ED PITT: Yes, it is.

BILL MOYERS: Is it pulling in the middle class?

ED PITT: Rescue One is just an example of it. Rescue One definitely has shown a result, and —

BILL MOYERS: You’re getting bankers, you’re getting —

ED PITT: -we are getting — we are getting on a regular basis now, men who are calling the National Urban League, and calling local Urban Leagues and calling other groups and saying, “How can we get involved in programs?” And that’s what I’m hoping, that a replay of your fine — your documentary that received a lot of attention in the society, will at least begin to project more of those two heroes at the end of your program. They’ve — the youth organization —

BILL MOYERS: Carolyn and Jim Wallace, and Shahid Jackson.

ED PITT: -individuals, and Mr. Jackson.

BYLLYE AVERY: They’re having a hard time.

BILL MOYERS: They’re having a hard time.

ED PITT: Because those individuals were there then, they’ve always been in our community. Unfortunately, they don’t get the support. Like we just saw, Officer Jackson was taken away from his role, and given another role and responsibility. He’s still working. We need to support and encourage — I would have thought that somebody seeing Officer Jackson in that situation would have just rallied to his aid, and he would have been a big man in Newark by now, head of some youth commission, instead of now doing truancy work. I would have imagined that the youth organization would have been swamped with people giving them contributions, or volunteering to work with them, or doing a lot of things, because that’s the kind of support. The fact that they didn’t get that, that you came up with the scenario — that you found what you found, going back, for those particular individuals and organizations, underline and reinforce the point that I make that there is not really a will or desire to really do anything within these communities, in our black community.
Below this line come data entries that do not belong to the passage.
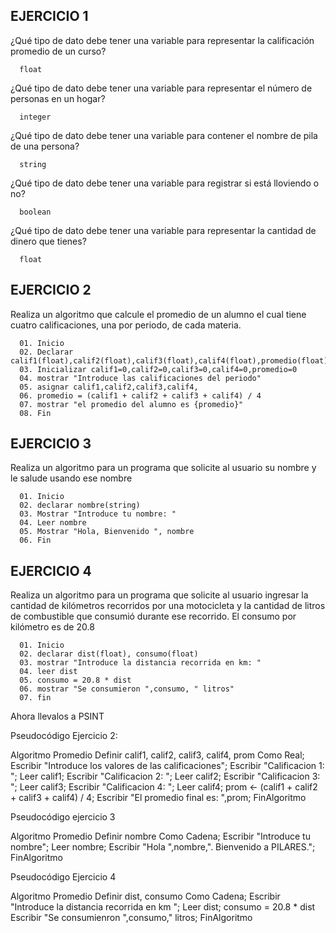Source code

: ## EJERCICIO 1

¿Qué tipo de dato debe tener una variable para representar la calificación promedio de un
curso?

      float

¿Qué tipo de dato debe tener una variable para representar el número de personas en un
hogar?

      integer

¿Qué tipo de dato debe tener una variable para contener el nombre de pila de una persona?

      string

¿Qué tipo de dato debe tener una variable para registrar si está lloviendo o no?

      boolean

¿Qué tipo de dato debe tener una variable para representar la cantidad de dinero que
tienes?

      float
      
## EJERCICIO 2

Realiza un algoritmo que calcule el promedio de un alumno el cual tiene cuatro calificaciones, una por periodo, de cada materia.

      01. Inicio
      02. Declarar calif1(float),calif2(float),calif3(float),calif4(float),promedio(float)
      03. Inicializar calif1=0,calif2=0,calif3=0,calif4=0,promedio=0
      04. mostrar "Introduce las calificaciones del periodo"
      05. asignar calif1,calif2,calif3,calif4,
      06. promedio = (calif1 + calif2 + calif3 + calif4) / 4
      07. mostrar "el promedio del alumno es {promedio}"
      08. Fin
      
## EJERCICIO 3

Realiza un algoritmo para un programa que solicite al usuario su nombre y le salude usando ese nombre

      01. Inicio
      02. declarar nombre(string)
      03. Mostrar "Introduce tu nombre: "
      04. Leer nombre
      05. Mostrar "Hola, Bienvenido ", nombre
      06. Fin

## EJERCICIO 4

Realiza un algoritmo para  un programa que solicite al usuario ingresar la cantidad de kilómetros recorridos por una motocicleta y la cantidad de litros de combustible que consumió durante ese recorrido. El consumo por kilómetro es de 20.8

      01. Inicio
      02. declarar dist(float), consumo(float)
      03. mostrar "Introduce la distancia recorrida en km: "
      04. leer dist
      05. consumo = 20.8 * dist
      06. mostrar "Se consumieron ",consumo, " litros"
      07. fin

Ahora llevalos a PSINT

Pseudocódigo Ejercicio 2:

Algoritmo Promedio
    Definir calif1, calif2, calif3, calif4, prom Como Real;
    Escribir "Introduce los valores de las calificaciones";
    Escribir "Calificacion 1: ";
    Leer calif1;
    Escribir "Calificacion 2: ";
    Leer calif2;
    Escribir "Calificacion 3: ";
    Leer calif3;
    Escribir "Calificacion 4: ";
    Leer calif4;
    prom <- (calif1 + calif2 + calif3 + calif4) / 4;
    Escribir "El promedio final es: ",prom;
FinAlgoritmo

Pseudocódigo ejercicio 3

Algoritmo Promedio
    Definir nombre Como Cadena;
    Escribir "Introduce tu nombre";
    Leer nombre;
    Escribir "Hola ",nombre,". Bienvenido a PILARES.";
FinAlgoritmo

Pseudocódigo Ejercicio 4

Algoritmo Promedio
    Definir dist, consumo Como Cadena;
    Escribir "Introduce la distancia recorrida en km ";
    Leer dist;
    consumo = 20.8 * dist
    Escribir "Se consumienron ",consumo," litros;
FinAlgoritmo
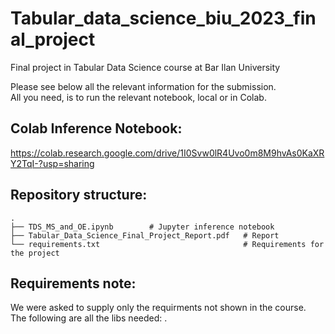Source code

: # Tabular_data_science_biu_2023_final_project
Final project in Tabular Data Science course at Bar Ilan University

Please see below all the relevant information for the submission.<br>
All you need, is to run the relevant notebook, local or in Colab.<br>

## Colab Inference Notebook:
https://colab.research.google.com/drive/1I0Svw0lR4Uvo0m8M9hvAs0KaXRY2TqI-?usp=sharing

## Repository structure:
    .
    ├── TDS_MS_and_OE.ipynb        # Jupyter inference notebook
    ├── Tabular_Data_Science_Final_Project_Report.pdf   # Report
    └── requirements.txt                                # Requirements for the project

## Requirements note:
We were asked to supply only the requirments not shown in the course.<br>
The following are all the libs needed: .
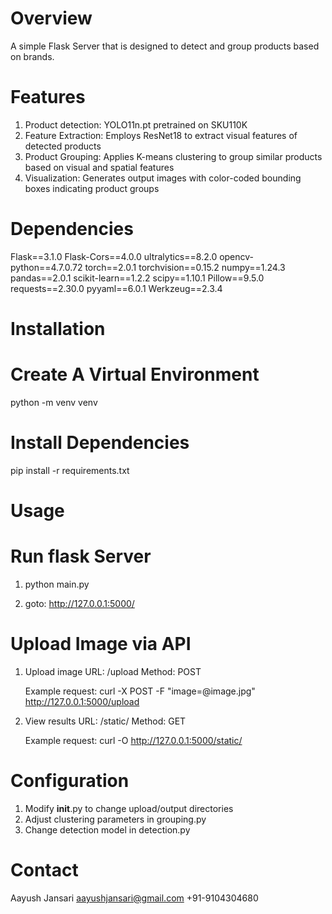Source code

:# Overview
A simple Flask Server that is designed to detect and group products based on brands.

# Features
1. Product detection: YOLO11n.pt pretrained on SKU110K
2. Feature Extraction: Employs ResNet18 to extract visual features of detected products
3. Product Grouping: Applies K-means clustering to group similar products based on visual and spatial features
4. Visualization: Generates output images with color-coded bounding boxes indicating product groups


# Dependencies
Flask==3.1.0
Flask-Cors==4.0.0
ultralytics==8.2.0
opencv-python==4.7.0.72
torch==2.0.1
torchvision==0.15.2
numpy==1.24.3
pandas==2.0.1
scikit-learn==1.2.2
scipy==1.10.1
Pillow==9.5.0
requests==2.30.0
pyyaml==6.0.1
Werkzeug==2.3.4

# **Installation**
# Create A Virtual Environment
python -m venv venv

# Install Dependencies
pip install -r requirements.txt


#  **Usage**
# Run flask Server
1. python main.py

2. goto: http://127.0.0.1:5000/

# Upload Image via API
1. Upload image
    URL: /upload
    Method: POST

    Example request:
    curl -X POST -F "image=@image.jpg" http://127.0.0.1:5000/upload
2. View results
    URL: /static/<filename>
    Method: GET

   Example request:
   curl -O http://127.0.0.1:5000/static/<filename>

# Configuration
1. Modify __init__.py to change upload/output directories
2. Adjust clustering parameters in grouping.py
3. Change detection model in detection.py

# **Contact**
Aayush Jansari
aayushjansari@gmail.com
+91-9104304680

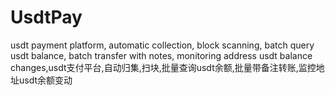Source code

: # UsdtPay
usdt payment platform, automatic collection, block scanning, batch query usdt balance, batch transfer with notes, monitoring address usdt balance changes,usdt支付平台,自动归集,扫块,批量查询usdt余额,批量带备注转账,监控地址usdt余额变动
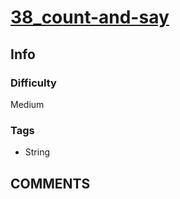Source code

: # [38_count-and-say](https://leetcode.com/problems/count-and-say/)

## Info

### Difficulty

Medium

### Tags

- String

## __COMMENTS__

> 
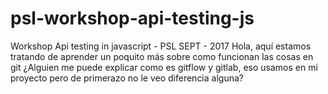# psl-workshop-api-testing-js
Workshop Api testing in javascript - PSL SEPT - 2017
Hola, aquí estamos tratando de aprender un poquito más sobre como funcionan las cosas en git 
¿Alguien me puede explicar como es gitflow y gitlab, eso usamos en mi proyecto pero de primerazo no le veo diferencia alguna?
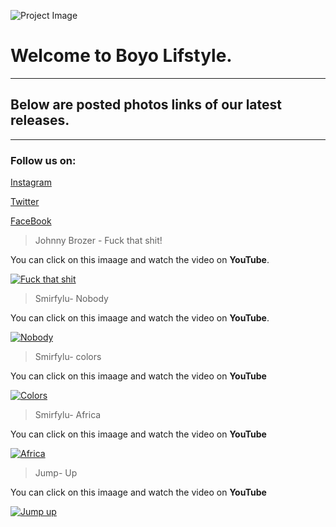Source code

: ![Project Image](https://ia601408.us.archive.org/30/items/photoart1_20190627/WhatsApp%20Image%202019-05-11%20at%2002.40.24.jpeg)

# Welcome to Boyo Lifstyle.
---
## Below are posted photos links of our latest releases.
---
### Follow us on:

[Instagram](https://www.youtube.com/redirect?q=https%3A%2F%2Finstagram.com%2Fboyolife403%2F&redir_token=B_f5hhttlG6HaGoXY9s3OTh2rTd8MTU2MTg5Nzc4NkAxNTYxODExMzg2&event=video_description&v=boJewW5Mnxs)

[Twitter](https://www.youtube.com/redirect?q=https%3A%2F%2Ftwitter.com%2F%40boyolife403%2F&redir_token=B_f5hhttlG6HaGoXY9s3OTh2rTd8MTU2MTg5Nzc4NkAxNTYxODExMzg2&event=video_description&v=boJewW5Mnxs)

[FaceBook](https://www.youtube.com/redirect?q=https%3A%2F%2Ftwitter.com%2F%40boyolife403%2F&redir_token=B_f5hhttlG6HaGoXY9s3OTh2rTd8MTU2MTg5Nzc4NkAxNTYxODExMzg2&event=video_description&v=boJewW5Mnxs)



>Johnny Brozer - Fuck that shit!

You can click on this imaage and watch the video on **YouTube**.

[![Fuck that shit](https://ia801407.us.archive.org/26/items/johnnybrozercoverfuckthatshit/Johnny%20Brozer_cover%20fuck%20that%20shit.jpg)](https://www.youtube.com/watch?v=2efF13m7P70)

> Smirfylu- Nobody

You can click on this imaage and watch the video on **YouTube**.

[![Nobody](https://ia801408.us.archive.org/22/items/capturedecran6/Capture%20d%E2%80%99%C3%A9cran%20(6).png)](https://www.youtube.com/watch?v=boJewW5Mnxs)

> Smirfylu- colors

You can click on this imaage and watch the video on **YouTube**

[![Colors](https://ia801408.us.archive.org/22/items/capturedecran6/Capture%20d%E2%80%99%C3%A9cran%20(6).png)](https://www.youtube.com/watch?v=ECWM_h1dNC4&t=2s)

> Smirfylu- Africa

You can click on this imaage and watch the video on **YouTube**

[![Africa](https://ia601401.us.archive.org/35/items/smirfylucolourscover/-Smirfylu%20-Colours%20cover.jpg)](https://www.youtube.com/watch?v=lO7kBdgiXpc)

> Jump- Up

You can click on this imaage and watch the video on **YouTube**

[![Jump up](https://ia801407.us.archive.org/30/items/jump1copy/jump1%20-%20Copy.jpeg)](https://www.youtube.com/watch?v=r-0qeBxbhhE)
BILL MOYERS: Last word. Last word is yours.

BYLLYE AVERY: What I think needs to happen for us, among the women, is we have to first learn how to love ourselves. That’s it really — and how to take care of ourselves. Ourselves first. Then, as we learn that, we share that with our partners, our husbands, our lovers, et cetera, we share that with our young people. And that’s how we grow to be a dignified, caring, whole society.

BILL MOYERS: On that note we finish. Thank you, Byllye Avery, and thank you, Ed Pitt. I’m Bill Moyers.

This transcript was entered on June 25, 2015.